Research teams at Inria and University Paris Sud are elaborating new mathematical methods to simulate the physics of fluids. This has the potential to improve a crucial component of digital twin technology.

Digital twins can dramatically reduce the development cost of complex systems by making it possible to test different designs in a very short time, or by simulating the behaviour of the system in various conditions. A central component in digital twin technology is the set of methods that can accurately simulate the laws of physics in a computer. As such, fluid dynamics play an important role in many different systems, from cars to spaceships, from the most sophisticated turbo-machine to (seemingly) simpler objects, such as car tires, designed to best evacuate water and optimise adherence on a wet road.

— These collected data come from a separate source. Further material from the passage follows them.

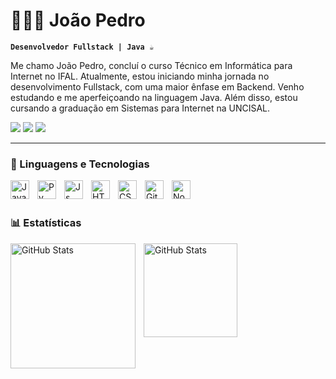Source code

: #  👨🏽‍💻 João Pedro

**`Desenvolvedor Fullstack | Java ☕`**

Me chamo João Pedro, concluí o curso Técnico em Informática para Internet no IFAL. Atualmente, estou iniciando minha jornada no desenvolvimento Fullstack, com uma maior ênfase em Backend. Venho estudando e me aperfeiçoando na linguagem Java. Além disso, estou cursando a graduação em Sistemas para Internet na UNCISAL.

<div> 
  <a href="https://www.instagram.com/jota.jar" target="_blank"><img src="https://img.shields.io/badge/-Instagram-black?style=for-the-badge&logo=instagram&logoColor=white" target="_blank"></a>
  <a href="https://www.linkedin.com/in/joaopedrolink" target="_blank"><img src="https://img.shields.io/badge/-LinkedIn-black?style=for-the-badge&logo=linkedin&logoColor=white" target="_blank"></a> 
  <a href=""><img src="https://custom-icon-badges.demolab.com/badge/-%20Meu%20Portif%C3%B3lio-black?style=for-the-badge&logoColor=white&logo=repo"></a>
</div>

---

### 🤖 Linguagens e Tecnologias

<img 
    align="left" 
    alt="Java" 
    title="Java"
    width="30px" 
    style="padding-right: 10px;" 
    src="https://cdn.jsdelivr.net/gh/devicons/devicon@latest/icons/java/java-original.svg"
/>
<img 
    align="left" 
    alt="Py" 
    title="Py"
    width="30px" 
    style="padding-right: 10px;" 
    src="https://cdn.jsdelivr.net/gh/devicons/devicon@latest/icons/python/python-original.svg"
/>
<img 
    align="left" 
    alt="Js" 
    title="Js"
    width="30px" 
    style="padding-right: 10px;" 
    src="https://cdn.jsdelivr.net/gh/devicons/devicon@latest/icons/javascript/javascript-original.svg" 
/>
<img 
    align="left" 
    alt="HTML"
    title="HTML" 
    width="30px" 
    style="padding-right: 10px;" 
    src="https://cdn.jsdelivr.net/gh/devicons/devicon@latest/icons/html5/html5-original.svg" 
/>
<img 
    align="left" 
    alt="CSS" 
    title="CSS"
    width="30px" 
    style="padding-right: 10px;" 
    src="https://cdn.jsdelivr.net/gh/devicons/devicon@latest/icons/css3/css3-original.svg" 
/>
<img 
    align="left" 
    alt="Git" 
    title="Git"
    width="30px" 
    style="padding-right: 10px;" 
    src="https://cdn.jsdelivr.net/gh/devicons/devicon@latest/icons/git/git-original.svg" 
/>
<img 
    align="left" 
    alt="Node.js" 
    title="Node"
    width="30px" 
    style="padding-right: 10px;" 
    src="https://cdn.jsdelivr.net/gh/devicons/devicon@latest/icons/nodejs/nodejs-plain-wordmark.svg"
/>
<br/>
<br/>

### 📊 Estatísticas

  <img 
    align="left" 
    alt="GitHub Stats" 
    height="200" 
    style="padding-right: 10px;"
    src="https://github-readme-stats.vercel.app/api?username=JoaoPedro53&show_icons=true&theme=dark&include_all_commits=true&locale=pt-br" 
  />
  
<img 
      align="left" 
      alt="GitHub Stats" 
      height="150"
      style="padding-right: 10px;"
      src="https://github-readme-stats.vercel.app/api/top-langs/?username=JoaoPedro53&theme=dark&layout=compact&custom_title=Tecnologias&langs_count=7"
  />
  
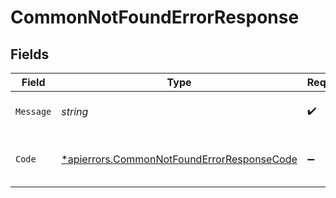 # CommonNotFoundErrorResponse


## Fields

| Field                                                                                                   | Type                                                                                                    | Required                                                                                                | Description                                                                                             | Example                                                                                                 |
| ------------------------------------------------------------------------------------------------------- | ------------------------------------------------------------------------------------------------------- | ------------------------------------------------------------------------------------------------------- | ------------------------------------------------------------------------------------------------------- | ------------------------------------------------------------------------------------------------------- |
| `Message`                                                                                               | *string*                                                                                                | :heavy_check_mark:                                                                                      | Supporting description of the error.                                                                    | Error has occurred                                                                                      |
| `Code`                                                                                                  | [*apierrors.CommonNotFoundErrorResponseCode](../../models/apierrors/commonnotfounderrorresponsecode.md) | :heavy_minus_sign:                                                                                      | Uniquely identifies an error condition.                                                                 | ResourceNotFound                                                                                        |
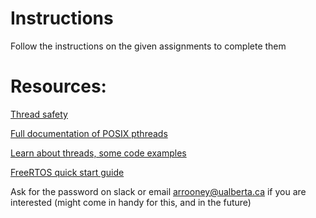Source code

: # Instructions

Follow the instructions on the given assignments to complete them

# Resources:

[Thread safety](https://en.wikipedia.org/wiki/Thread_safety)

[Full documentation of POSIX pthreads](http://man7.org/linux/man-pages/man7/pthreads.7.html)

[Learn about threads, some code examples](https://computing.llnl.gov/tutorials/pthreads/)

[FreeRTOS quick start guide](https://bytebucket.org/AlbertaSat/albertasat-athena/wiki/docs/Using%20the%20FreeRTOS%20Real%20Time%20Kernel%20-%20A%20Practical%20Guide.pdf?token=ebd884b36a62f2bd406f1a99294962e7aef84ca7&rev=682e10c0c84209983541cfab5c221e14a29a5939)

Ask for the password on slack or email arrooney@ualberta.ca if you are interested (might come in handy for this, and in the future)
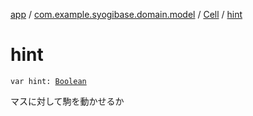 [app](../../index.md) / [com.example.syogibase.domain.model](../index.md) / [Cell](index.md) / [hint](./hint.md)

# hint

`var hint: `[`Boolean`](https://kotlinlang.org/api/latest/jvm/stdlib/kotlin/-boolean/index.html)

マスに対して駒を動かせるか

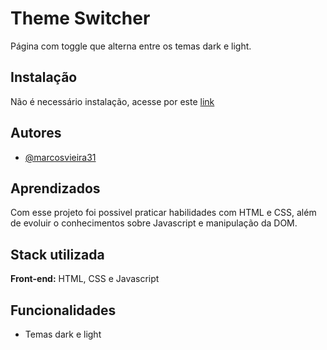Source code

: 
# Theme Switcher

Página com toggle que alterna entre os temas dark e light.

## Instalação

Não é necessário instalação, acesse por este [link](https://marcosvieira31.github.io/theme-switcher/)
## Autores

- [@marcosvieira31](https://www.github.com/marcosvieira31)


## Aprendizados

Com esse projeto foi possivel praticar habilidades com HTML e CSS, além de evoluir o conhecimentos sobre Javascript e manipulação da DOM.
## Stack utilizada

**Front-end:** HTML, CSS e Javascript


## Funcionalidades

- Temas dark e light

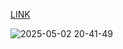 [LINK](https://kevin-barbosa-dev.github.io/Avanti/)


![2025-05-02 20-41-49](https://github.com/user-attachments/assets/d4a37d1d-cdef-4d69-9880-65c35bc2b20c)

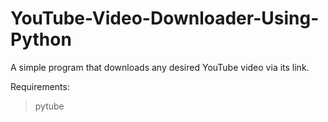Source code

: # YouTube-Video-Downloader-Using-Python
A simple program that downloads any desired YouTube video via its link.

Requirements:
> pytube
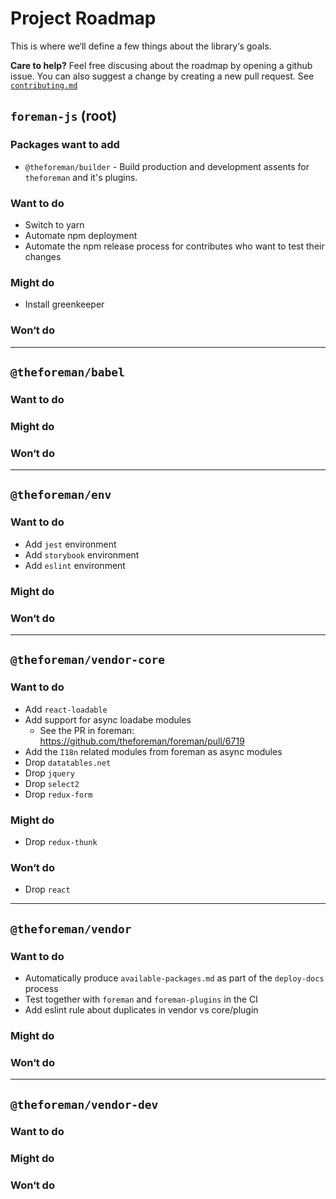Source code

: # Project Roadmap

This is where we‘ll define a few things about the library‘s goals.

**Care to help?** Feel free discusing about the roadmap by opening a github issue.
You can also suggest a change by creating a new pull request.
See [`contributing.md`](./contributing.md)


## `foreman-js` (root)

### Packages want to add

- `@theforeman/builder` - Build production and development assents for `theforeman` and it's plugins.

### Want to do

- Switch to yarn
- Automate npm deployment
- Automate the npm release process for contributes who want to test their changes

### Might do

- Install greenkeeper

### Won‘t do

---

## `@theforeman/babel`

### Want to do

### Might do

### Won‘t do

---

## `@theforeman/env`

### Want to do

- Add `jest` environment
- Add `storybook` environment
- Add `eslint` environment

### Might do

### Won‘t do

---

## `@theforeman/vendor-core`

### Want to do

- Add `react-loadable`
- Add support for async loadabe modules
  - See the PR in foreman: https://github.com/theforeman/foreman/pull/6719
- Add the `I18n` related modules from foreman as async modules
- Drop `datatables.net`
- Drop `jquery`
- Drop `select2`
- Drop `redux-form`

### Might do

- Drop `redux-thunk`

### Won‘t do

- Drop `react`

---

## `@theforeman/vendor`

### Want to do

- Automatically produce `available-packages.md` as part of the `deploy-docs` process
- Test together with `foreman` and `foreman-plugins` in the CI
- Add eslint rule about duplicates in vendor vs core/plugin

### Might do

### Won‘t do

---

## `@theforeman/vendor-dev`

### Want to do

### Might do

### Won‘t do
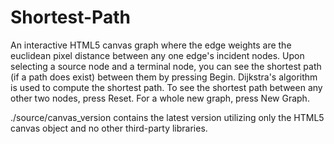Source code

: # Shortest-Path

An interactive HTML5 canvas graph where the edge weights are the euclidean pixel distance between any one edge's incident nodes. Upon selecting a source node and a terminal node, you can see the shortest path (if a path does exist) between them by pressing Begin. Dijkstra's algorithm is used to compute the shortest path. To see the shortest path between any other two nodes, press Reset. For a whole new graph, press New Graph.

./source/canvas_version contains the latest version utilizing only the HTML5 canvas object and no other third-party libraries.
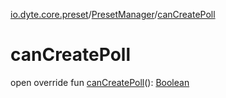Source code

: [io.dyte.core.preset](../index.md)/[PresetManager](index.md)/[canCreatePoll](can-create-poll.md)

# canCreatePoll


open override fun [canCreatePoll](can-create-poll.md)(): [Boolean](https://kotlinlang.org/api/latest/jvm/stdlib/kotlin/-boolean/index.html)
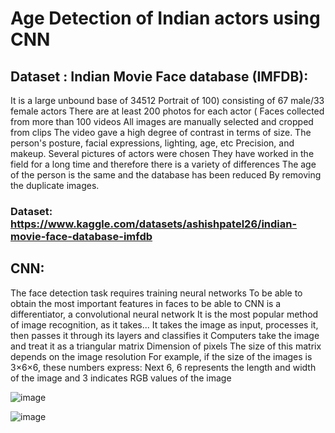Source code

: # Age Detection of Indian actors using CNN

## Dataset : Indian Movie Face database (IMFDB):
It is a large unbound base of 34512 Portrait of 100) consisting of 67 male/33 female actors
There are at least 200 photos for each actor (
Faces collected from more than 100 videos
All images are manually selected and cropped from clips
The video gave a high degree of contrast in terms of size.
The person's posture, facial expressions, lighting, age, etc
Precision, and makeup. Several pictures of actors were chosen
They have worked in the field for a long time and therefore there is a variety of differences
The age of the person is the same and the database has been reduced
By removing the duplicate images.

### Dataset:  https://www.kaggle.com/datasets/ashishpatel26/indian-movie-face-database-imfdb
## CNN:
The face detection task requires training neural networks
To be able to obtain the most important features in faces to be able to
  CNN is a differentiator, a convolutional neural network
It is the most popular method of image recognition, as it takes...
It takes the image as input, processes it, then passes it through its layers and classifies it
Computers take the image and treat it as a triangular matrix
Dimension of pixels
The size of this matrix depends on the image resolution
For example, if the size of the images is 3×6×6, these numbers express:
Next 6, 6 represents the length and width of the image and 3 indicates
RGB values of the image

![image](https://github.com/halalek/AGE-DETECTION/assets/112726630/2a39d9fd-3fa2-44be-aafe-b7a24908a1ae)

![image](https://github.com/halalek/AGE-DETECTION/assets/112726630/dd301fb9-885d-447e-be48-69e07448727a)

Fluids are objects that are notoriously difficult to simulate for various reasons, including both their geometries and the underlying physics:

  • Shape and topology of interfaces: during its movement, a fluid can show drastic changes in shape and topology.  The free surface of a fluid can split and merge, create splashes. When considering two non-miscible fluids (water and oil), the interface between both fluids can form complicated shapes;
  • Incompressibility and conservation of physical quantities: it is well known that some quantities are conserved, the most obvious one being mass. The kinetic energy is also conserved, as well as momentum, and another vector quantity that corresponds to the way things are spinning (called “angular momentum”). If considering an incompressible fluid (like most liquids), then the volume of a fluid element needs to be conserved as well. These conservation laws are not trivial to enforce in a numerical simulation.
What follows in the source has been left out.